Tutorial

How to Block AI Crawlers: Complete 2025 Guide (4 Methods)

12 min read

How to Block AI Crawlers: Complete 2025 Guide

35% of the world's top 1,000 websites now block AI crawlers — and for good reason. AI bots like GPTBot and ClaudeBot are scraping web content to train models like ChatGPT and Claude, costing website owners thousands in bandwidth and stealing traffic. 48% of news sites are already blocking AI crawlers.
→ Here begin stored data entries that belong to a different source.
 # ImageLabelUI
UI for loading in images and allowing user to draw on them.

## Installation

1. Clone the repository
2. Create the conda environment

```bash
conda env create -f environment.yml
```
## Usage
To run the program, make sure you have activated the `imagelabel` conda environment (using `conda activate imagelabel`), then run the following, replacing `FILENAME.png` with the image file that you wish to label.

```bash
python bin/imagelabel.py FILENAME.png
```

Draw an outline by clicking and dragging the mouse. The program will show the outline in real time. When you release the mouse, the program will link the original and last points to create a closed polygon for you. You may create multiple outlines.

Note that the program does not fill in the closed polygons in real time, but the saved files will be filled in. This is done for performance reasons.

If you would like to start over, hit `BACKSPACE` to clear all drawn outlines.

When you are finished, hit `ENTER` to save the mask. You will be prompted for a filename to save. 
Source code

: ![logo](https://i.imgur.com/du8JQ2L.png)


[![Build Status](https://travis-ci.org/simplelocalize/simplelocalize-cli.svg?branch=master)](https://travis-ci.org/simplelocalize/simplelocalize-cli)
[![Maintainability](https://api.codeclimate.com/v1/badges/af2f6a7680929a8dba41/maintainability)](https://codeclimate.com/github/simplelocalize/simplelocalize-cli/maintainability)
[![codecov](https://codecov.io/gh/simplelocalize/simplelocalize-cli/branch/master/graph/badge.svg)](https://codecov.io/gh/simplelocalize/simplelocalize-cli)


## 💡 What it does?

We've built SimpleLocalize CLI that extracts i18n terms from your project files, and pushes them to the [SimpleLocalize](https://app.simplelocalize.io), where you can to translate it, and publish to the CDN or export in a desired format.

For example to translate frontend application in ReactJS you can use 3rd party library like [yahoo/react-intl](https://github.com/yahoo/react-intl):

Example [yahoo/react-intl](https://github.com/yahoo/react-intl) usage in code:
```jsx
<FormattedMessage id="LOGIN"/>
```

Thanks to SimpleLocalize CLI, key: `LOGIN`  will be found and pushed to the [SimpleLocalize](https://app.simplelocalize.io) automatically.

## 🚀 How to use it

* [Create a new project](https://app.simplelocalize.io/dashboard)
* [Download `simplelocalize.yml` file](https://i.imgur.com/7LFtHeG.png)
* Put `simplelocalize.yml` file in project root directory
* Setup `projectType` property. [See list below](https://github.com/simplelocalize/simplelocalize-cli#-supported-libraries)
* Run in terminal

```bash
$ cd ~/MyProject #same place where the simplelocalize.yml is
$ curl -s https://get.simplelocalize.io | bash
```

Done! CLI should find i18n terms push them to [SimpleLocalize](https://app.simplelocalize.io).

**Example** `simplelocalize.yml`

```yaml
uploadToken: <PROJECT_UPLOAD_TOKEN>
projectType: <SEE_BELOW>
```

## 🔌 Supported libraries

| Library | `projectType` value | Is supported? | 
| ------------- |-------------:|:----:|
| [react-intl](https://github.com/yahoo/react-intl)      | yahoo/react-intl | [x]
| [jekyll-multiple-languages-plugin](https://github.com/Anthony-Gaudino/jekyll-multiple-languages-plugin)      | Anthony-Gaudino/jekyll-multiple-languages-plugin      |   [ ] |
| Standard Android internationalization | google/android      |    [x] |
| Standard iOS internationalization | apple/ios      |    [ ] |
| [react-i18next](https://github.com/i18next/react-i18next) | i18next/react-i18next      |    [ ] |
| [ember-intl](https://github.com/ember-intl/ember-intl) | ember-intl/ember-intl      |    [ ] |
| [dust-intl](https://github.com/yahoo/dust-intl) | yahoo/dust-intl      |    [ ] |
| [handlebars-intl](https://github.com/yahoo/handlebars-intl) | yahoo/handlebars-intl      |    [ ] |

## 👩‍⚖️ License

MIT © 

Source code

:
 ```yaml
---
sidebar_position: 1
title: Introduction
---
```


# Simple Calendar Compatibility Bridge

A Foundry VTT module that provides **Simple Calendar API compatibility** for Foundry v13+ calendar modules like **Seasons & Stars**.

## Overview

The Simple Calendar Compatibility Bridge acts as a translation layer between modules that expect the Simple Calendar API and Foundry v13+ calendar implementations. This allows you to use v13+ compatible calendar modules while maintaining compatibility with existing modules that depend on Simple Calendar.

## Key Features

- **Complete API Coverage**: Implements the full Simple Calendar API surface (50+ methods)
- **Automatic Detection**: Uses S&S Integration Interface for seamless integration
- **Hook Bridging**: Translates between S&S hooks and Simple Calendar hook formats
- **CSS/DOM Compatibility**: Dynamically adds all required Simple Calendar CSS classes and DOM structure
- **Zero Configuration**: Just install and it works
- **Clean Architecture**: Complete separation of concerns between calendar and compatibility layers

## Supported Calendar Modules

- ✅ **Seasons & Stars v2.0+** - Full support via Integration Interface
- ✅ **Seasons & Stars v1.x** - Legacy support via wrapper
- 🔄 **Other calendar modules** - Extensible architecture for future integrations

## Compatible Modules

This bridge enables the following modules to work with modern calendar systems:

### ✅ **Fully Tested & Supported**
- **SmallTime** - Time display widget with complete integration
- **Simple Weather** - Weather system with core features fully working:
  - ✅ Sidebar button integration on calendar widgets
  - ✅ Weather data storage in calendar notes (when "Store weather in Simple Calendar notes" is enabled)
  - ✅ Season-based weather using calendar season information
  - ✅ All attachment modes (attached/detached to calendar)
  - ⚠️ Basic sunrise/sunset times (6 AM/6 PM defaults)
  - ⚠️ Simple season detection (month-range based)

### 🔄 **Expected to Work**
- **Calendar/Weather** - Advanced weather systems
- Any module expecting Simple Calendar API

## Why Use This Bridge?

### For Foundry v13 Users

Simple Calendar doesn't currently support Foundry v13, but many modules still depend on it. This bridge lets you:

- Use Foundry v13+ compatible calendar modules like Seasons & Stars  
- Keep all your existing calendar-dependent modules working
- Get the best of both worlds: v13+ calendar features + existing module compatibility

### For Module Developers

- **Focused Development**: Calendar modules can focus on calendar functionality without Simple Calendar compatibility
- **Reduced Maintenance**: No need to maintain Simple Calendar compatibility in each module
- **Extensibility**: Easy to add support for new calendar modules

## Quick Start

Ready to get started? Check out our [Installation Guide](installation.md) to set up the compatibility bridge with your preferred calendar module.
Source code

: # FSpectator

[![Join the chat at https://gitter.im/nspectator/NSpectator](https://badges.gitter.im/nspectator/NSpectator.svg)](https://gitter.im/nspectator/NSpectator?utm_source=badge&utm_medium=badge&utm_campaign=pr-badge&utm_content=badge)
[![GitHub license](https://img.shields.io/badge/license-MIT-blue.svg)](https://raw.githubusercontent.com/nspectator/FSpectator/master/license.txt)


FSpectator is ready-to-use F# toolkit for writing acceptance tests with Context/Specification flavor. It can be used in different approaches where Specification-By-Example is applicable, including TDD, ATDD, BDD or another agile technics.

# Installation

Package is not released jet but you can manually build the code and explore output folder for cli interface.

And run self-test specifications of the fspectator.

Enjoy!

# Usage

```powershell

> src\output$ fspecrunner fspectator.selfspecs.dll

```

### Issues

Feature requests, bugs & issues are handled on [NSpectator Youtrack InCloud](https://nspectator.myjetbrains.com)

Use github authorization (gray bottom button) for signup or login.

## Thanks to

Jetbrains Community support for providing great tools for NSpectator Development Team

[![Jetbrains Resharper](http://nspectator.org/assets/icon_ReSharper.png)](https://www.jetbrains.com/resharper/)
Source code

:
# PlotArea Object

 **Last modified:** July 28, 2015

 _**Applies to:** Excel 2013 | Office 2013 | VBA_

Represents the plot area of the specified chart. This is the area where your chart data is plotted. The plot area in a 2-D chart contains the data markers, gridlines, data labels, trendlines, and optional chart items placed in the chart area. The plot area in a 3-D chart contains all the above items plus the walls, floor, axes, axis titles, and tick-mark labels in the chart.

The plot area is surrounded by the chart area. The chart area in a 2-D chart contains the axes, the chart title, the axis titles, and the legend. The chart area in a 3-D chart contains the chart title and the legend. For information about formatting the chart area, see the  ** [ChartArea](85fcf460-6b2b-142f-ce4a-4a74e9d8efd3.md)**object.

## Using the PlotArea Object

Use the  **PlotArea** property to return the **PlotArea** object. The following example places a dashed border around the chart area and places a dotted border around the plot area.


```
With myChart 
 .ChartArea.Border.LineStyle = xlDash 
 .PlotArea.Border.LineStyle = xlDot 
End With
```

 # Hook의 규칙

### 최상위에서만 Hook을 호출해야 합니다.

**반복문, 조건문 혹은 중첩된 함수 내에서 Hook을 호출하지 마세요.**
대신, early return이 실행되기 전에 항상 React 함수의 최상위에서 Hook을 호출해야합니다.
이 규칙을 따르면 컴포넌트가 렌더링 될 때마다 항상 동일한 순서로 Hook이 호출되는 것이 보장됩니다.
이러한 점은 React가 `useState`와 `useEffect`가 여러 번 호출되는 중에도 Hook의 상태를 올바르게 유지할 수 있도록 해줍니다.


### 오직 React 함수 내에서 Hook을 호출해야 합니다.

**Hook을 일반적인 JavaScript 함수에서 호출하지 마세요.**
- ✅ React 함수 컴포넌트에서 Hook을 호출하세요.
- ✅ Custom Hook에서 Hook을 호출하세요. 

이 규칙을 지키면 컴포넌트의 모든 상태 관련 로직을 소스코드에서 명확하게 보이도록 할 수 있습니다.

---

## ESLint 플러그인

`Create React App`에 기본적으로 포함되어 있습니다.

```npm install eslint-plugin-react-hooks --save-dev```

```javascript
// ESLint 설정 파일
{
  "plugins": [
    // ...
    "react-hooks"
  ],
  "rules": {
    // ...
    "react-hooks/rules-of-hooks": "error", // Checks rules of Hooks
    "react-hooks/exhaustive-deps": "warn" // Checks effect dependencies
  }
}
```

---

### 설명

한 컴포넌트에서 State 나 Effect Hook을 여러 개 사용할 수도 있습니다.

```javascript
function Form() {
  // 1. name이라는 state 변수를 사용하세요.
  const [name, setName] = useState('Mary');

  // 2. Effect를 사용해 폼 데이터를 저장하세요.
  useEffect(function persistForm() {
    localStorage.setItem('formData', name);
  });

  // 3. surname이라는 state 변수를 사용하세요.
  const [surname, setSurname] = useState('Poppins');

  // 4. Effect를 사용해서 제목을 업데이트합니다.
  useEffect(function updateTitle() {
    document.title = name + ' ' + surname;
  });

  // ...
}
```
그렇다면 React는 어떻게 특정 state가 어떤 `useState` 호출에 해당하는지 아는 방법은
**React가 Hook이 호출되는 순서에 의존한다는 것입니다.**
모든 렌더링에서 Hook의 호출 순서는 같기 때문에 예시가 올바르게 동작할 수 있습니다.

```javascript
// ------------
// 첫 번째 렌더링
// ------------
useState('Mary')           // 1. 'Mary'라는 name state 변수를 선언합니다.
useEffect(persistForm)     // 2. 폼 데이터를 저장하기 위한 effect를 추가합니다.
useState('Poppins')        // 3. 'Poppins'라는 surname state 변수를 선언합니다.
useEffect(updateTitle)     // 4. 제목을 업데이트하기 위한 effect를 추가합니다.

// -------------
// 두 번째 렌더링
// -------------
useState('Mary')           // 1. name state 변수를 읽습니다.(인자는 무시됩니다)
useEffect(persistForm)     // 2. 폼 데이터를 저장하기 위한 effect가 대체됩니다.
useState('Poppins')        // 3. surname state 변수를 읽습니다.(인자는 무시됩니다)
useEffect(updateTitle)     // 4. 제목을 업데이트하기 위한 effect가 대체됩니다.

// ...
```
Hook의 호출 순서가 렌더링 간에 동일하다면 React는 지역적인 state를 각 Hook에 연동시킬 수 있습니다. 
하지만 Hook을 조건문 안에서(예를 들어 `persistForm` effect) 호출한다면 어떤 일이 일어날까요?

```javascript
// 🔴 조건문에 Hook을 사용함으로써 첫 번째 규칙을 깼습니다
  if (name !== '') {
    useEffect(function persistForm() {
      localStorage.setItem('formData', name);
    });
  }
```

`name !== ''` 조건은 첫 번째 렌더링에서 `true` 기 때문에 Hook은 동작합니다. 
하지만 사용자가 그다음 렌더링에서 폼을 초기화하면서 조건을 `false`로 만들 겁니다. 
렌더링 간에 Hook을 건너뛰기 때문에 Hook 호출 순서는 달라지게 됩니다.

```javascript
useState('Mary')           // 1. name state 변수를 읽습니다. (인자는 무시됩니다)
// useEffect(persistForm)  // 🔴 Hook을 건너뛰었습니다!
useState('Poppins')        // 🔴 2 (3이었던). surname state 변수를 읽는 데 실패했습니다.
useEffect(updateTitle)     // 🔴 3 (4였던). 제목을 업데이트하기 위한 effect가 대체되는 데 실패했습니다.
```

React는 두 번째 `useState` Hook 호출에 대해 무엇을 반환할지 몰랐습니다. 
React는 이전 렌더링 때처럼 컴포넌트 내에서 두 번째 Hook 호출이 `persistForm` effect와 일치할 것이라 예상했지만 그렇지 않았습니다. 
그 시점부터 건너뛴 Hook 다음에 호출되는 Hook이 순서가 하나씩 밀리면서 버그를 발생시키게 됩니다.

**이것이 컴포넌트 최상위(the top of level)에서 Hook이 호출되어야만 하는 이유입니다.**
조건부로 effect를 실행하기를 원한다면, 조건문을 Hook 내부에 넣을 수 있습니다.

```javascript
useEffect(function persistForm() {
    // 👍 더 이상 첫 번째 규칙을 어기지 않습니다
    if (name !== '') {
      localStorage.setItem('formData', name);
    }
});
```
This comprehensive guide shows you exactly how to block AI crawlers using 4 different methods, from beginner-friendly robots.txt to advanced server-level blocking.

Quick Navigation

Why Block AI Crawlers?

Before we dive into the "how," let's quickly cover the "why":

Cost Savings:

  • Reduce bandwidth by 50-75%
  • Save $1,500-$5,000/month in CDN costs
  • Wikimedia saw 50% bandwidth increase from AI bots alone

Content Protection:

Traffic Recovery:

  • Users visit your site instead of getting AI-generated answers
  • Protect advertising revenue
  • Maintain direct customer relationships

First, check which AI bots are currently crawling your site or use our free detection tool →


Method 1: robots.txt Configuration

Difficulty: ⭐ Easy
Effectiveness: 70% (compliant bots only)
Time: 5 minutes

How It Works

The robots.txt file tells crawlers which parts of your site they can access. Most legitimate AI crawlers (GPTBot, ClaudeBot) respect this file.

Step 1: Locate Your robots.txt

Your robots.txt file should be at: https://yoursite.com/robots.txt

If it doesn't exist, create it in your website's root directory.

Step 2: Add Blocking Rules

Add these lines to block major AI crawlers:

# Block OpenAI GPTBot
User-agent: GPTBot
Disallow: /

# Block Anthropic ClaudeBot
User-agent: ClaudeBot
Disallow: /

# Block Google Bard/Gemini training
User-agent: Google-Extended
Disallow: /

# Block Common Crawl
User-agent: CCBot
Disallow: /

# Block Bytespider (TikTok/ByteDance)
User-agent: Bytespider
Disallow: /

# Block Perplexity AI
User-agent: PerplexityBot
Disallow: /

# Block other major AI bots
User-agent: anthropic-ai
Disallow: /

User-agent: cohere-ai
Disallow: /

User-agent: Omgilibot
Disallow: /

User-agent: FacebookBot
Disallow: /

User-agent: Applebot-Extended
Disallow: /

User-agent: ChatGLM-Spider
Disallow: /

User-agent: Diffbot
Disallow: /

User-agent: ImagesiftBot
Disallow: /

Step 3: Block All 29 AI Crawlers

For complete protection, use our robots.txt generator:

👉 Generate Custom robots.txt →

Step 4: Verify It Works

  1. Save the file
  2. Visit https://yoursite.com/robots.txt
  3. Use CheckAIBots to verify blocking

Important Limitations

robots.txt CANNOT block:

  • Bytespider (ignores the file completely)
  • 360Spider (often doesn't respect rules)
  • Malicious scrapers
  • Bots with bugs in their code

For these bots, use Method 2 or 3 (server-level blocking).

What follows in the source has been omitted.